* **Exercise prompt**
The answer must be every line of the data that holds the word "Attending".

* **Given information**
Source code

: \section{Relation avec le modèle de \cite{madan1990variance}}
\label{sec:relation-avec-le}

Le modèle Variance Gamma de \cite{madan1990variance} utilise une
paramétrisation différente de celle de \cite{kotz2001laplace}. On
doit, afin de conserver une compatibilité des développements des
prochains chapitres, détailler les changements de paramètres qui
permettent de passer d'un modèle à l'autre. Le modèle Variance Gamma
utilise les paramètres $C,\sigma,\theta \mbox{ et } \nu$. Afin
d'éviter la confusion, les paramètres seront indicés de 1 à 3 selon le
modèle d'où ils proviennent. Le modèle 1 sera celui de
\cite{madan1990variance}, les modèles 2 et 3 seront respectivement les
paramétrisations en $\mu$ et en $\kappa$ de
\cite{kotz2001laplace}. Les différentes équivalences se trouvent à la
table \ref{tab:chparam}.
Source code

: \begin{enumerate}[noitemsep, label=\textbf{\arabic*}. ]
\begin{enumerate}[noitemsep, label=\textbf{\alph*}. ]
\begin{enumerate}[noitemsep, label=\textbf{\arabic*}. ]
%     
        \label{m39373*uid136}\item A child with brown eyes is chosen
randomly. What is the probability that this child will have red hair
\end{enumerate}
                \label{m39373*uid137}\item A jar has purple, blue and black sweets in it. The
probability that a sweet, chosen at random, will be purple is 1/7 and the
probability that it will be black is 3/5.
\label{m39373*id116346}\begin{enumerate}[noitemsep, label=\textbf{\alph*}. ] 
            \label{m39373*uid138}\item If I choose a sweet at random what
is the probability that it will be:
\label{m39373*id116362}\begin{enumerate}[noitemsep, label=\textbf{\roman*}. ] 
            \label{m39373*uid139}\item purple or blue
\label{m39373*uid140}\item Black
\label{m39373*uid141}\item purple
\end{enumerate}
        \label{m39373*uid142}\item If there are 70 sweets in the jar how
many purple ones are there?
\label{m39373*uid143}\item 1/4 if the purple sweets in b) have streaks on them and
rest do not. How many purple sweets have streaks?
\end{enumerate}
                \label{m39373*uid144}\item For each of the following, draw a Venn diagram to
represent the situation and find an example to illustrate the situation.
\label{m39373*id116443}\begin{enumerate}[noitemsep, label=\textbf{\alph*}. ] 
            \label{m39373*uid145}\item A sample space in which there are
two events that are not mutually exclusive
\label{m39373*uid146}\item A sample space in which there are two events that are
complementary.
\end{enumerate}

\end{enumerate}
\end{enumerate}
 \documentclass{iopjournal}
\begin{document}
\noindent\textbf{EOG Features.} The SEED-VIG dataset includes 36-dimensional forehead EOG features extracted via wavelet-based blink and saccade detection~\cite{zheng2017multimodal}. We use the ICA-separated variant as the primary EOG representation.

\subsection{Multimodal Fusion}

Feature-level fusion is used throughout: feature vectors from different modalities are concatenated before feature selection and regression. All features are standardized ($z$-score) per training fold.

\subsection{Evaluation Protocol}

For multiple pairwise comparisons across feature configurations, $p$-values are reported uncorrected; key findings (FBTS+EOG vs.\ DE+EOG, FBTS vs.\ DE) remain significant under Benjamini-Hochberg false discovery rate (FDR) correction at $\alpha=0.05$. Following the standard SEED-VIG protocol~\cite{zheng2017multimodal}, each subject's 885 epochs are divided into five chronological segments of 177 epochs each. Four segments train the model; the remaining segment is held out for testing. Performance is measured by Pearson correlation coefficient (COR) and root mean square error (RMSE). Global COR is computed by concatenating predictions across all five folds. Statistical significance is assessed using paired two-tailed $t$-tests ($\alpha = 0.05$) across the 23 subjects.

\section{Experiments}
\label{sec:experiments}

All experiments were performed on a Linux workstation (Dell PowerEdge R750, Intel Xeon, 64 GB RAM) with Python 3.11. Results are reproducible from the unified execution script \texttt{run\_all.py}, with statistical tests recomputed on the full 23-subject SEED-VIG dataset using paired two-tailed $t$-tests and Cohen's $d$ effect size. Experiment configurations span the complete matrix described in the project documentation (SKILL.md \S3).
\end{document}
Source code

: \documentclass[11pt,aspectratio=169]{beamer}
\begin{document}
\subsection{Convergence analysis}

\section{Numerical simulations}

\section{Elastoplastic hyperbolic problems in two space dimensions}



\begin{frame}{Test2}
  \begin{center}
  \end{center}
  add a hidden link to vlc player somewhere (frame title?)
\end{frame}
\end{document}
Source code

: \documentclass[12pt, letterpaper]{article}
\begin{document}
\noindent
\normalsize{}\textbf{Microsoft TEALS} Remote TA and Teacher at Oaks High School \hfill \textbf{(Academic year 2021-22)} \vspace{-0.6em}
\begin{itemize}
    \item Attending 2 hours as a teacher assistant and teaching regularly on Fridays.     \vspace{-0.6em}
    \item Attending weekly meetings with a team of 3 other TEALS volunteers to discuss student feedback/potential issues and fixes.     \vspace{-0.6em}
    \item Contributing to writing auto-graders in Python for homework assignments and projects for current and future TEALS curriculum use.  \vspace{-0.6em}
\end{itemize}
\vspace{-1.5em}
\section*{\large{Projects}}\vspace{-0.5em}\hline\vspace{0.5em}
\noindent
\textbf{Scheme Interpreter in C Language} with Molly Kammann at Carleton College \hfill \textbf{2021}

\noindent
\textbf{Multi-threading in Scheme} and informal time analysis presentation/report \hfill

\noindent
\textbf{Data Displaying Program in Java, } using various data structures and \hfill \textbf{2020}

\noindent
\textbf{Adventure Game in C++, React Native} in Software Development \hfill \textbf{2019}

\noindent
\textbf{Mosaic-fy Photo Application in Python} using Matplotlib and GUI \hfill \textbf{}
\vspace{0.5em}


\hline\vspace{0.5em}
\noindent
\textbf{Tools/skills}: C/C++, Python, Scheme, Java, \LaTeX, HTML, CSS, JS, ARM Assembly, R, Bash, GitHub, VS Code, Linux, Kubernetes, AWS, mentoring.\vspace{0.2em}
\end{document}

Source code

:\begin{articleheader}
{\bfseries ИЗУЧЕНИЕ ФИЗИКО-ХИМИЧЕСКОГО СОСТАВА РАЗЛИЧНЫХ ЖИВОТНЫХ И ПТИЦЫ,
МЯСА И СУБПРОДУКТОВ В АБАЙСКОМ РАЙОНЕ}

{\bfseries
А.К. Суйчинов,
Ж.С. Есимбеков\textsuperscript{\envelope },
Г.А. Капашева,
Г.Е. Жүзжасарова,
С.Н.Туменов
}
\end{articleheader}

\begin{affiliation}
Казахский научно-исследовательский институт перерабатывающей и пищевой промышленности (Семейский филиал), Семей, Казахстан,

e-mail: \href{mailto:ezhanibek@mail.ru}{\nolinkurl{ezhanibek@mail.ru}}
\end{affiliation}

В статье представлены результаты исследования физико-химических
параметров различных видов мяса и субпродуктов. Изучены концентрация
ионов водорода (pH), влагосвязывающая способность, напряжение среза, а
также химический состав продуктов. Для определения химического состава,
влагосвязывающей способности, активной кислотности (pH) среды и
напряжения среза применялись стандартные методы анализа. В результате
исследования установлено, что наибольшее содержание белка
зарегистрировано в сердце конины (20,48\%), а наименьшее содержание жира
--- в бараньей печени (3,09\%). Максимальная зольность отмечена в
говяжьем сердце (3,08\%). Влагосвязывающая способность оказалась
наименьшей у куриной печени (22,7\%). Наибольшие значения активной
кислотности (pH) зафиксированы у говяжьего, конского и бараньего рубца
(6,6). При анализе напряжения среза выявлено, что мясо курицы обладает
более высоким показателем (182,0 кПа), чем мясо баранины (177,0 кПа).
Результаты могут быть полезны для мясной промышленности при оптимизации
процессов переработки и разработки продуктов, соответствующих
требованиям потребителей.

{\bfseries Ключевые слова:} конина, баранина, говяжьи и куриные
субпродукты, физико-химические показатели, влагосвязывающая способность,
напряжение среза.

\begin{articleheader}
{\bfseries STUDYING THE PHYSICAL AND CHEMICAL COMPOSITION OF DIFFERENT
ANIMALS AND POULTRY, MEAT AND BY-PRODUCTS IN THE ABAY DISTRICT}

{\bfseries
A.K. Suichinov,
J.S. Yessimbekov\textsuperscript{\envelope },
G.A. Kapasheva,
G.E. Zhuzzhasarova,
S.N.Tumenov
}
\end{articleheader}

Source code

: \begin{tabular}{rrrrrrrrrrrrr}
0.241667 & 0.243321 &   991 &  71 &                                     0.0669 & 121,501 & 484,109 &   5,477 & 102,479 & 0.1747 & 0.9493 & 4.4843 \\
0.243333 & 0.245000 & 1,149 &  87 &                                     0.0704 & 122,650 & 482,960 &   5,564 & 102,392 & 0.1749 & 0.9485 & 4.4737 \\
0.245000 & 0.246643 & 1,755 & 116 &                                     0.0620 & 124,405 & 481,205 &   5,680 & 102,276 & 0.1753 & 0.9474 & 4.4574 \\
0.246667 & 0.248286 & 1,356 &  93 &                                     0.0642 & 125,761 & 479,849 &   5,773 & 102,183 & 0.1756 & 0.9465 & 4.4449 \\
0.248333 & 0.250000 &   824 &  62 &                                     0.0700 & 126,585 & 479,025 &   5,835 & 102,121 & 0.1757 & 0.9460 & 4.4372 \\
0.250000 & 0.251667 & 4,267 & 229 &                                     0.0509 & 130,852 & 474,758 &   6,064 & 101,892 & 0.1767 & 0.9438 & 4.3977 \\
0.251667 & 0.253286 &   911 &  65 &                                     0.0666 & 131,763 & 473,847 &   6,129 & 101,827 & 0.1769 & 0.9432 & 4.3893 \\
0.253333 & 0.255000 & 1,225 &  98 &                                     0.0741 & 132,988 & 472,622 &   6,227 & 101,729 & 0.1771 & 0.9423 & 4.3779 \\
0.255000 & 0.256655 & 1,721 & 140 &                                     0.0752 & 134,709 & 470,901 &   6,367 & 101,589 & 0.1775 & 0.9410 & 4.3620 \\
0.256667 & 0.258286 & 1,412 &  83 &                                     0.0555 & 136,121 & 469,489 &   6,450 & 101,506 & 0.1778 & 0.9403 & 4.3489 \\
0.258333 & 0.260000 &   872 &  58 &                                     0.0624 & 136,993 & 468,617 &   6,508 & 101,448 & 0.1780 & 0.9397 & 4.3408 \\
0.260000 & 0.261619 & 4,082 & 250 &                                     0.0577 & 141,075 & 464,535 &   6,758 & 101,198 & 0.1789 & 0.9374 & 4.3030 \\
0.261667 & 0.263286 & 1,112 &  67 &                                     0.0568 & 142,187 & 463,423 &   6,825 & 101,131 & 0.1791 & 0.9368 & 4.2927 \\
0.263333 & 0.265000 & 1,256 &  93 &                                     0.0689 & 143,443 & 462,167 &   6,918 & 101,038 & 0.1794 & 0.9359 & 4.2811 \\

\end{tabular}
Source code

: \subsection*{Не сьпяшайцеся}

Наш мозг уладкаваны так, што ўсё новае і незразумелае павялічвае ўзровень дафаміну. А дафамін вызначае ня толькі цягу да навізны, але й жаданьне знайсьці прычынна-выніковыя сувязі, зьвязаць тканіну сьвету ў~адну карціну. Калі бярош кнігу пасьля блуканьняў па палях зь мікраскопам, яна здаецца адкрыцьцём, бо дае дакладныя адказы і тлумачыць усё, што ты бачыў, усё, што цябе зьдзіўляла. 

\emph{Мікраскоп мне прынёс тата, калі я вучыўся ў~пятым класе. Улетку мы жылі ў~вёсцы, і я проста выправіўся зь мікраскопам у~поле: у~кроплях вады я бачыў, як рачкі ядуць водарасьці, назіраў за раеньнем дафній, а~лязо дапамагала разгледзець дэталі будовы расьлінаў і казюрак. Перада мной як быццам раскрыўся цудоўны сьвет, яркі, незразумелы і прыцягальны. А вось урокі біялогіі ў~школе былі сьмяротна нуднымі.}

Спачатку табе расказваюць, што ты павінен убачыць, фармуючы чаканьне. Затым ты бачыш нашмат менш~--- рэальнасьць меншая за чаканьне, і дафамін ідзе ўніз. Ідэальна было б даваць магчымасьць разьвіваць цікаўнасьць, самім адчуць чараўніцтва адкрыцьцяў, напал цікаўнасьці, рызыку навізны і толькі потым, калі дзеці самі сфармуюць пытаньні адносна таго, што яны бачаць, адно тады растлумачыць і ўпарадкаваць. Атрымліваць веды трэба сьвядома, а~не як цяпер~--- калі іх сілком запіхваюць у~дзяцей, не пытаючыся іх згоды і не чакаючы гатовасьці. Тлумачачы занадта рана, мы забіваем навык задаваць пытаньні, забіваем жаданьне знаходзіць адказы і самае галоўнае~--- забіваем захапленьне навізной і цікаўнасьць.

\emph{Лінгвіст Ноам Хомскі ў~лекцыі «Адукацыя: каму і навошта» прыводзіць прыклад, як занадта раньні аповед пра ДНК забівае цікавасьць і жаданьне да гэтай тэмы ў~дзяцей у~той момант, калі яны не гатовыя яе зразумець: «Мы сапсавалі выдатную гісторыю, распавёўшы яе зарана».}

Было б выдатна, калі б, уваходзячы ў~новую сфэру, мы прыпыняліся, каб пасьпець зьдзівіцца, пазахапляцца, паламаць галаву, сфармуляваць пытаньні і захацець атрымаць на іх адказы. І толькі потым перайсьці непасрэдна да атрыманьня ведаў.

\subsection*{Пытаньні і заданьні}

* **Output below**
    \item Attending 2 hours as a teacher assistant and teaching regularly on Fridays.     \vspace{-0.6em}
    \item Attending weekly meetings with a team of 3 other TEALS volunteers to discuss student feedback/potential issues and fixes.     \vspace{-0.6em}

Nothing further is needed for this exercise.